PROBLEM STATEMENT:
Return only the lines below starting at the line containing "configurar a variável" and ending at the line containing "In order to use the Objecttypen", both included, exactly as they are and with no pictures.
---------- RECORDS FOR THE TASK ----------
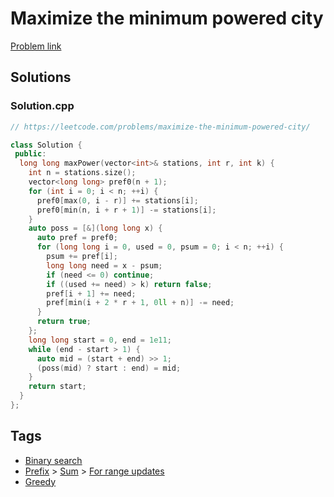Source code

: # Maximize the minimum powered city

[Problem link](https://leetcode.com/problems/maximize-the-minimum-powered-city/)

## Solutions


### Solution.cpp
```cpp
// https://leetcode.com/problems/maximize-the-minimum-powered-city/

class Solution {
 public:
  long long maxPower(vector<int>& stations, int r, int k) {
    int n = stations.size();
    vector<long long> pref0(n + 1);
    for (int i = 0; i < n; ++i) {
      pref0[max(0, i - r)] += stations[i];
      pref0[min(n, i + r + 1)] -= stations[i];
    }
    auto poss = [&](long long x) {
      auto pref = pref0;
      for (long long i = 0, used = 0, psum = 0; i < n; ++i) {
        psum += pref[i];
        long long need = x - psum;
        if (need <= 0) continue;
        if ((used += need) > k) return false;
        pref[i + 1] += need;
        pref[min(i + 2 * r + 1, 0ll + n)] -= need;
      }
      return true;
    };
    long long start = 0, end = 1e11;
    while (end - start > 1) {
      auto mid = (start + end) >> 1;
      (poss(mid) ? start : end) = mid;
    }
    return start;
  }
};
```
## Tags

* [Binary search](/README.md#Binary_search)
* [Prefix](/README.md#Prefix) > [Sum](/README.md#Prefix-Sum) > [For range updates](/README.md#Prefix-Sum-For_range_updates)
* [Greedy](/README.md#Greedy)
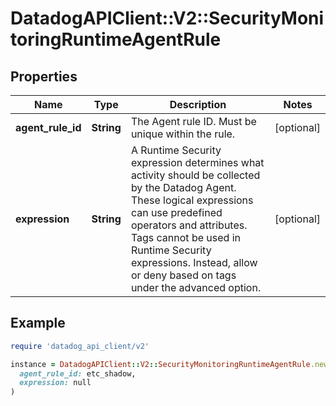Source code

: # DatadogAPIClient::V2::SecurityMonitoringRuntimeAgentRule

## Properties

| Name              | Type       | Description                                                                                                                                                                                                                                                                                  | Notes      |
| ----------------- | ---------- | -------------------------------------------------------------------------------------------------------------------------------------------------------------------------------------------------------------------------------------------------------------------------------------------- | ---------- |
| **agent_rule_id** | **String** | The Agent rule ID. Must be unique within the rule.                                                                                                                                                                                                                                           | [optional] |
| **expression**    | **String** | A Runtime Security expression determines what activity should be collected by the Datadog Agent. These logical expressions can use predefined operators and attributes. Tags cannot be used in Runtime Security expressions. Instead, allow or deny based on tags under the advanced option. | [optional] |

## Example

```ruby
require 'datadog_api_client/v2'

instance = DatadogAPIClient::V2::SecurityMonitoringRuntimeAgentRule.new(
  agent_rule_id: etc_shadow,
  expression: null
)
```
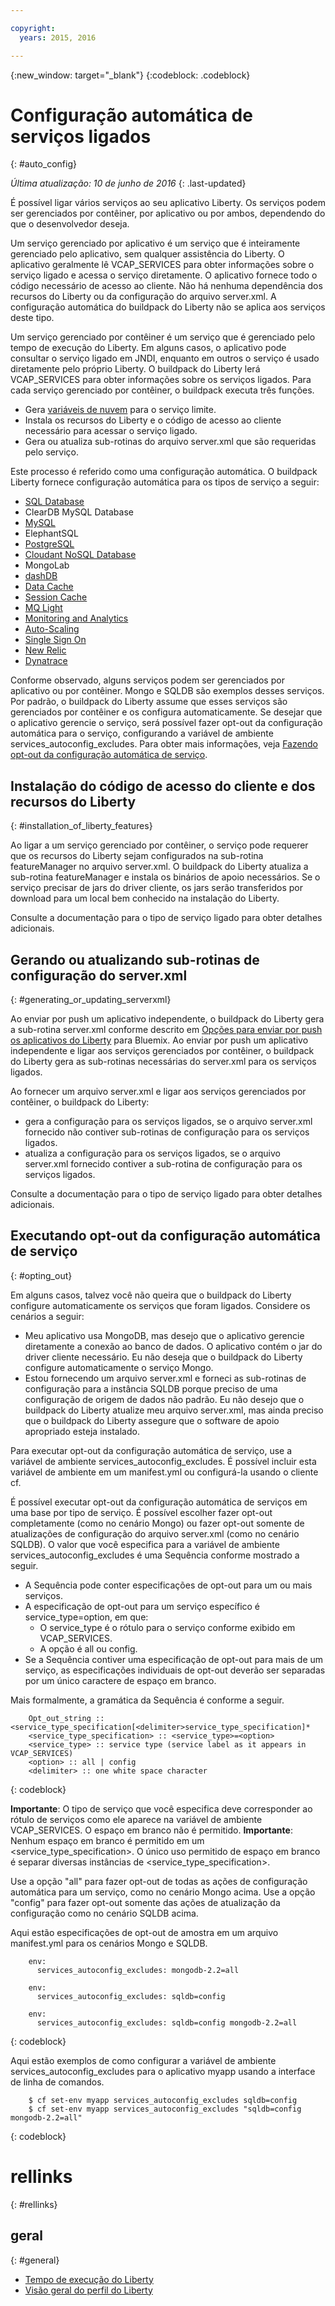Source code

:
 ```yaml
---

copyright:
  years: 2015, 2016

---
```


{:new_window: target="_blank"}
{:codeblock: .codeblock}


# Configuração automática de serviços ligados
{: #auto_config}

*Última atualização: 10 de junho de 2016*
{: .last-updated}

É possível ligar vários serviços ao seu aplicativo Liberty. Os serviços podem ser gerenciados por contêiner, por aplicativo ou por ambos, dependendo do que o desenvolvedor
deseja.

Um serviço gerenciado por aplicativo é um serviço que é inteiramente gerenciado pelo aplicativo,
sem qualquer assistência do Liberty. O aplicativo geralmente lê VCAP_SERVICES para obter informações sobre o serviço ligado
e acessa o serviço diretamente. O aplicativo fornece todo o código necessário de acesso ao cliente. Não há nenhuma dependência dos recursos do Liberty ou da configuração do arquivo server.xml. A configuração automática do buildpack
do Liberty não se aplica aos serviços deste tipo.

Um serviço gerenciado por contêiner é um serviço que é gerenciado pelo tempo de execução do Liberty. Em alguns casos, o aplicativo pode consultar o serviço ligado em JNDI, enquanto em outros o serviço é usado diretamente pelo próprio Liberty. O buildpack do Liberty lerá VCAP_SERVICES para obter informações sobre os serviços ligados. Para cada serviço gerenciado por contêiner, o buildpack executa três funções.

* Gera [variáveis de nuvem](optionsForPushing.html#accessing_info_of_bound_services) para o serviço limite.
* Instala os recursos do Liberty e o código de acesso ao cliente necessário para
acessar o serviço ligado.
* Gera ou atualiza sub-rotinas do arquivo server.xml que são requeridas pelo serviço.

Este processo é referido como uma configuração automática.
O buildpack Liberty fornece configuração automática para os tipos de serviço a seguir:

* [ SQL Database](../../services/SQLDB/index.html#SQLDB)
* ClearDB MySQL Database
* [ MySQL](../../services/MySQL/index.html#MySQL)
* ElephantSQL
* [ PostgreSQL](../../services/PostgreSQL/index.html#PostgreSQL)
* [Cloudant NoSQL Database](../../services/Cloudant/index.html#Cloudant)
* MongoLab
* [dashDB](../../services/dashDB/index.html#dashDB)
* [ Data Cache](../../services/DataCache/index.html#data_cache)
* [ Session Cache](../../services/SessionCache/index.html#session_cache)
* [ MQ Light](../../services/MQLight/index.html#mqlight010)
* [Monitoring and Analytics](../..//services/monana/index.html#gettingstartedtemplate)
* [Auto-Scaling](../../services/Auto-Scaling/index.html#autoscaling)
* [Single Sign On](../../services/SingleSignOn/index.html#sso_gettingstarted)
* [New Relic](newRelic.html)
* [Dynatrace](dynatrace.html)

Conforme observado, alguns serviços podem ser gerenciados por aplicativo ou por contêiner. Mongo
e SQLDB são exemplos desses serviços. Por padrão, o buildpack do Liberty assume que esses serviços são gerenciados por
contêiner e os configura automaticamente. Se desejar que o aplicativo gerencie o serviço, será possível fazer opt-out da configuração automática para o serviço, configurando a variável de ambiente services_autoconfig_excludes. Para obter mais informações, veja [Fazendo opt-out da configuração automática de serviço](autoConfig.html#opting_out).

## Instalação do código de acesso do cliente e dos recursos do Liberty
{: #installation_of_liberty_features}

Ao ligar a um serviço gerenciado por contêiner, o serviço pode requerer que os recursos do Liberty sejam configurados na sub-rotina featureManager no arquivo server.xml. O buildpack do Liberty atualiza a sub-rotina featureManager e instala os binários de apoio necessários. Se o serviço precisar de jars do driver cliente, os jars serão transferidos por download para um local bem conhecido
na instalação do Liberty.

Consulte a documentação para o tipo de serviço ligado para obter
detalhes adicionais.

## Gerando ou atualizando sub-rotinas de configuração do server.xml
{: #generating_or_updating_serverxml}

Ao enviar por push um aplicativo independente, o buildpack do Liberty gera a sub-rotina server.xml conforme descrito em [Opções para enviar por push os aplicativos do Liberty](optionsForPushing.html#options_for_pushing) para Bluemix. Ao enviar por push um aplicativo independente e ligar aos serviços gerenciados por contêiner, o buildpack do Liberty gera as sub-rotinas necessárias do server.xml para os serviços ligados.

Ao fornecer um arquivo server.xml e ligar aos serviços gerenciados por contêiner, o buildpack do Liberty:

* gera a configuração para os serviços ligados, se o arquivo server.xml fornecido não contiver sub-rotinas de configuração para os serviços ligados.
* atualiza a configuração para os serviços ligados, se o arquivo server.xml fornecido contiver a sub-rotina de configuração para os serviços ligados.

Consulte a documentação para o tipo de serviço ligado para obter
detalhes adicionais.

## Executando opt-out da configuração automática de serviço
{: #opting_out}

Em alguns
casos, talvez você não queira que o buildpack do Liberty configure automaticamente os serviços que foram
ligados. Considere os cenários a seguir:

* Meu aplicativo usa MongoDB, mas desejo que o aplicativo gerencie diretamente a conexão ao banco de dados. O aplicativo contém o jar do driver cliente necessário. Eu não deseja que o buildpack do Liberty configure
automaticamente o serviço Mongo.
* Estou fornecendo um arquivo server.xml e forneci as sub-rotinas de configuração para a instância SQLDB porque preciso de uma configuração de origem de dados não padrão. Eu não desejo que o buildpack do Liberty atualize meu arquivo server.xml, mas ainda preciso que o buildpack do Liberty assegure que o software de apoio apropriado esteja instalado.

Para executar opt-out da configuração automática de serviço, use a variável de ambiente
services_autoconfig_excludes. É possível incluir esta variável de ambiente em um
manifest.yml ou configurá-la usando o cliente cf.

É possível executar opt-out da configuração automática de serviços em uma base por tipo de serviço. É possível escolher fazer opt-out completamente (como no cenário Mongo) ou fazer opt-out somente de atualizações de configuração do arquivo server.xml (como no cenário SQLDB). O valor que você especifica para a variável de ambiente services_autoconfig_excludes é uma Sequência conforme mostrado a seguir.

* A Sequência pode conter especificações de opt-out para um ou mais serviços.
* A especificação de opt-out para um serviço específico é service_type=option, em que:
  * O service_type é o rótulo para o serviço conforme exibido em VCAP_SERVICES.
  * A opção é all ou config.
* Se a Sequência contiver uma especificação de opt-out para mais de um serviço,
as especificações individuais de opt-out deverão ser separadas por um único caractere
de espaço em branco.

Mais formalmente, a gramática da Sequência é conforme a seguir.

```
    Opt_out_string :: <service_type_specification[<delimiter>service_type_specification]*
    <service_type_specification> :: <service_type>=<option>
    <service_type> :: service type (service label as it appears in VCAP_SERVICES)
    <option> :: all | config
    <delimiter> :: one white space character
```
{: codeblock}

**Importante**: O tipo de serviço que você especifica deve corresponder ao rótulo de serviços como ele aparece na variável de ambiente VCAP_SERVICES. O espaço em branco não é permitido.
**Importante**: Nenhum espaço em branco é permitido em um <service_type_specification>. O único uso permitido de espaço em branco é
separar diversas instâncias de <service_type_specification>.

Use a opção "all" para fazer opt-out de todas as ações de configuração automática para um serviço, como no cenário Mongo acima. Use a opção "config" para fazer opt-out somente das ações de atualização da configuração como no cenário SQLDB acima.

Aqui estão especificações de opt-out de amostra em um arquivo manifest.yml para os cenários Mongo e SQLDB.

```
    env:
      services_autoconfig_excludes: mongodb-2.2=all

    env:
      services_autoconfig_excludes: sqldb=config

    env:
      services_autoconfig_excludes: sqldb=config mongodb-2.2=all
```
{: codeblock}

Aqui estão exemplos de como
configurar a variável de ambiente services_autoconfig_excludes para o aplicativo myapp usando a interface de linha de comandos.

```
    $ cf set-env myapp services_autoconfig_excludes sqldb=config
    $ cf set-env myapp services_autoconfig_excludes "sqldb=config mongodb-2.2=all"
```
{: codeblock}

# rellinks
{: #rellinks}
## geral
{: #general}
* [Tempo de execução do Liberty](index.html)
* [Visão geral do perfil do Liberty](http://www-01.ibm.com/support/knowledgecenter/SSAW57_8.5.5/com.ibm.websphere.wlp.nd.doc/ae/cwlp_about.html)
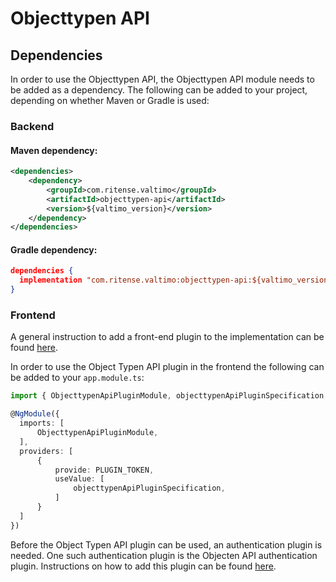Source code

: # Objecttypen API

## Dependencies

In order to use the Objecttypen API, the Objecttypen API module needs to be added as a dependency. The
following can be added to your project, depending on whether Maven or Gradle is used:

### Backend

#### Maven dependency:
```xml
<dependencies>
    <dependency>
        <groupId>com.ritense.valtimo</groupId>
        <artifactId>objecttypen-api</artifactId>
        <version>${valtimo_version}</version>
    </dependency>
</dependencies>
```

#### Gradle dependency:
```json
dependencies {
  implementation "com.ritense.valtimo:objecttypen-api:${valtimo_version}"
}
```

### Frontend

A general instruction to add a front-end plugin to the implementation can be
found [here](../core/plugin.md#adding-a-front-end-plugin-to-the-implementation).

In order to use the Object Typen API plugin in the frontend the following can be added to your `app.module.ts`:

```typescript
import { ObjecttypenApiPluginModule, objecttypenApiPluginSpecification } from '@valtimo/plugin';

@NgModule({
  imports: [
      ObjecttypenApiPluginModule,
  ],
  providers: [
      {
          provide: PLUGIN_TOKEN,
          useValue: [
              objecttypenApiPluginSpecification,
          ]
      }
  ]
})
```

Before the Object Typen API plugin can be used, an authentication plugin is needed. One such authentication plugin
is the Objecten API authentication plugin. Instructions on how to add this plugin can be
found [here](objecten-api-authentication.md).
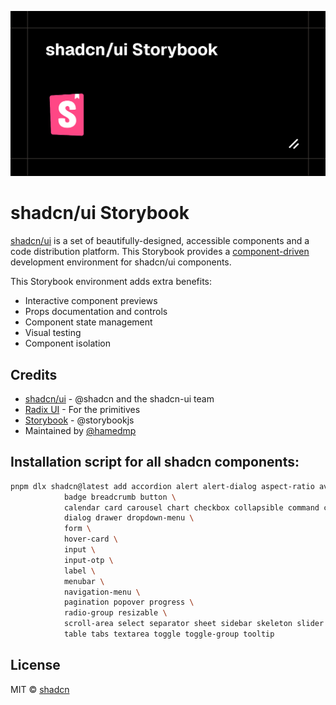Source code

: ![](public/readme.png)

# shadcn/ui Storybook

[shadcn/ui](https://ui.shadcn.com/) is a set of beautifully-designed, accessible components and a code distribution platform. This Storybook provides a [component-driven](https://www.componentdriven.org/) development environment for shadcn/ui components.

This Storybook environment adds extra benefits:

- Interactive component previews
- Props documentation and controls
- Component state management
- Visual testing
- Component isolation

## Credits

- [shadcn/ui](https://ui.shadcn.com/) - @shadcn and the shadcn-ui team
- [Radix UI](https://radix-ui.com) - For the primitives
- [Storybook](https://storybook.js.org/) - @storybookjs
- Maintained by [@hamedmp](https://github.com/hamedmp)

## Installation script for all shadcn components:

```bash
pnpm dlx shadcn@latest add accordion alert alert-dialog aspect-ratio avatar \
            badge breadcrumb button \
            calendar card carousel chart checkbox collapsible command context-menu \
            dialog drawer dropdown-menu \
            form \
            hover-card \
            input \
            input-otp \
            label \
            menubar \
            navigation-menu \
            pagination popover progress \
            radio-group resizable \
            scroll-area select separator sheet sidebar skeleton slider sonner switch \
            table tabs textarea toggle toggle-group tooltip
```

## License

MIT © [shadcn](https://shadcn.com)
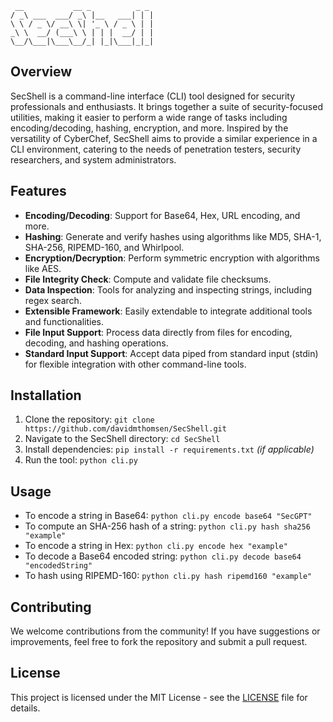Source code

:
  ```
  __           __ _          _ _ 
/ _\ ___  ___/ _\ |__   ___| | |
\ \ / _ \/ __\ \| '_ \ / _ \ | |
_\ \  __/ (___\ \ | | |  __/ | |
\__/\___|\___\__/_| |_|\___|_|_|
```
## Overview
SecShell is a command-line interface (CLI) tool designed for security professionals and enthusiasts. It brings together a suite of security-focused utilities, making it easier to perform a wide range of tasks including encoding/decoding, hashing, encryption, and more. Inspired by the versatility of CyberChef, SecShell aims to provide a similar experience in a CLI environment, catering to the needs of penetration testers, security researchers, and system administrators.

## Features
- **Encoding/Decoding**: Support for Base64, Hex, URL encoding, and more.
- **Hashing**: Generate and verify hashes using algorithms like MD5, SHA-1, SHA-256, RIPEMD-160, and Whirlpool.
- **Encryption/Decryption**: Perform symmetric encryption with algorithms like AES.
- **File Integrity Check**: Compute and validate file checksums.
- **Data Inspection**: Tools for analyzing and inspecting strings, including regex search.
- **Extensible Framework**: Easily extendable to integrate additional tools and functionalities.
- **File Input Support**: Process data directly from files for encoding, decoding, and hashing operations.
- **Standard Input Support**: Accept data piped from standard input (stdin) for flexible integration with other command-line tools.

## Installation
1. Clone the repository: `git clone https://github.com/davidmthomsen/SecShell.git`
2. Navigate to the SecShell directory: `cd SecShell`
3. Install dependencies: `pip install -r requirements.txt` *(if applicable)*
4. Run the tool: `python cli.py`

## Usage
- To encode a string in Base64: `python cli.py encode base64 "SecGPT"`
- To compute an SHA-256 hash of a string: `python cli.py hash sha256 "example"`
- To encode a string in Hex: `python cli.py encode hex "example"`
- To decode a Base64 encoded string: `python cli.py decode base64 "encodedString"`
- To hash using RIPEMD-160: `python cli.py hash ripemd160 "example"`

## Contributing
We welcome contributions from the community! If you have suggestions or improvements, feel free to fork the repository and submit a pull request.

## License
This project is licensed under the MIT License - see the [LICENSE](LICENSE) file for details.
----------
ANSWER AREA:
configurar a variável de ambiente services_autoconfig_excludes para o aplicativo myapp usando a interface de linha de comandos.

```
    $ cf set-env myapp services_autoconfig_excludes sqldb=config
    $ cf set-env myapp services_autoconfig_excludes "sqldb=config mongodb-2.2=all"
```
{: codeblock}

# rellinks
{: #rellinks}
## geral
{: #general}
* [Tempo de execução do Liberty](index.html)
* [Visão geral do perfil do Liberty](http://www-01.ibm.com/support/knowledgecenter/SSAW57_8.5.5/com.ibm.websphere.wlp.nd.doc/ae/cwlp_about.html)
Source code

: # Objecttypen API

## Dependencies

In order to use the Objecttypen API, the Objecttypen API module needs to be added as a dependency. The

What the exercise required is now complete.